WHAT TO WORK ON:
The range to reproduce runs from the line containing "- 콜아웃: Obsidian 콜아웃 사용" through the last line of the listing below; give exactly those lines and no others.

- - - -

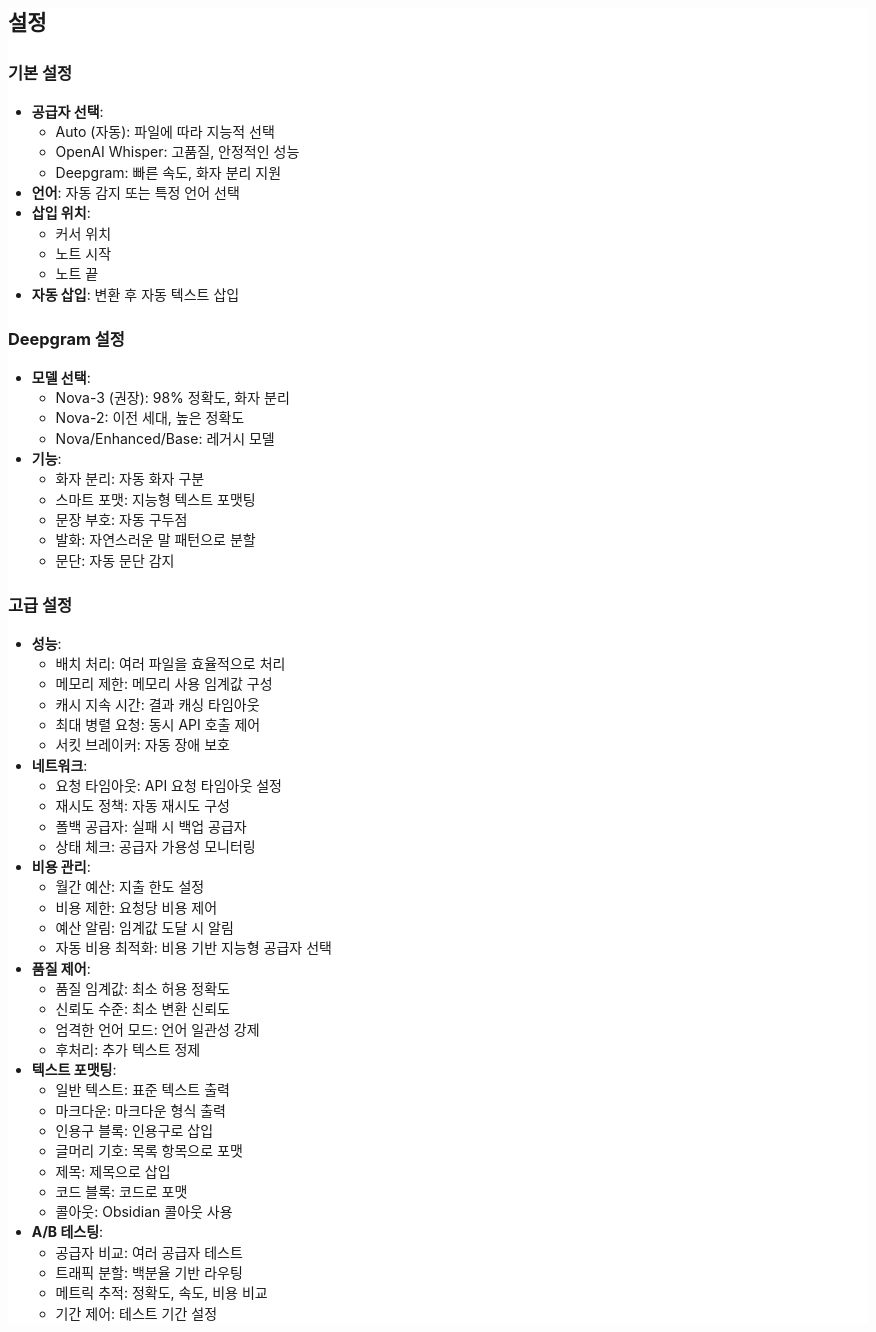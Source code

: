 
## 설정

### 기본 설정
- **공급자 선택**:
  - Auto (자동): 파일에 따라 지능적 선택
  - OpenAI Whisper: 고품질, 안정적인 성능
  - Deepgram: 빠른 속도, 화자 분리 지원
- **언어**: 자동 감지 또는 특정 언어 선택
- **삽입 위치**:
  - 커서 위치
  - 노트 시작
  - 노트 끝
- **자동 삽입**: 변환 후 자동 텍스트 삽입

### Deepgram 설정
- **모델 선택**:
  - Nova-3 (권장): 98% 정확도, 화자 분리
  - Nova-2: 이전 세대, 높은 정확도
  - Nova/Enhanced/Base: 레거시 모델
- **기능**:
  - 화자 분리: 자동 화자 구분
  - 스마트 포맷: 지능형 텍스트 포맷팅
  - 문장 부호: 자동 구두점
  - 발화: 자연스러운 말 패턴으로 분할
  - 문단: 자동 문단 감지

### 고급 설정
- **성능**:
  - 배치 처리: 여러 파일을 효율적으로 처리
  - 메모리 제한: 메모리 사용 임계값 구성
  - 캐시 지속 시간: 결과 캐싱 타임아웃
  - 최대 병렬 요청: 동시 API 호출 제어
  - 서킷 브레이커: 자동 장애 보호
- **네트워크**:
  - 요청 타임아웃: API 요청 타임아웃 설정
  - 재시도 정책: 자동 재시도 구성
  - 폴백 공급자: 실패 시 백업 공급자
  - 상태 체크: 공급자 가용성 모니터링
- **비용 관리**:
  - 월간 예산: 지출 한도 설정
  - 비용 제한: 요청당 비용 제어
  - 예산 알림: 임계값 도달 시 알림
  - 자동 비용 최적화: 비용 기반 지능형 공급자 선택
- **품질 제어**:
  - 품질 임계값: 최소 허용 정확도
  - 신뢰도 수준: 최소 변환 신뢰도
  - 엄격한 언어 모드: 언어 일관성 강제
  - 후처리: 추가 텍스트 정제
- **텍스트 포맷팅**:
  - 일반 텍스트: 표준 텍스트 출력
  - 마크다운: 마크다운 형식 출력
  - 인용구 블록: 인용구로 삽입
  - 글머리 기호: 목록 항목으로 포맷
  - 제목: 제목으로 삽입
  - 코드 블록: 코드로 포맷
  - 콜아웃: Obsidian 콜아웃 사용
- **A/B 테스팅**:
  - 공급자 비교: 여러 공급자 테스트
  - 트래픽 분할: 백분율 기반 라우팅
  - 메트릭 추적: 정확도, 속도, 비용 비교
  - 기간 제어: 테스트 기간 설정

- - - -

WRITTEN SOLUTION:
  - 콜아웃: Obsidian 콜아웃 사용
- **A/B 테스팅**:
  - 공급자 비교: 여러 공급자 테스트
  - 트래픽 분할: 백분율 기반 라우팅
  - 메트릭 추적: 정확도, 속도, 비용 비교
  - 기간 제어: 테스트 기간 설정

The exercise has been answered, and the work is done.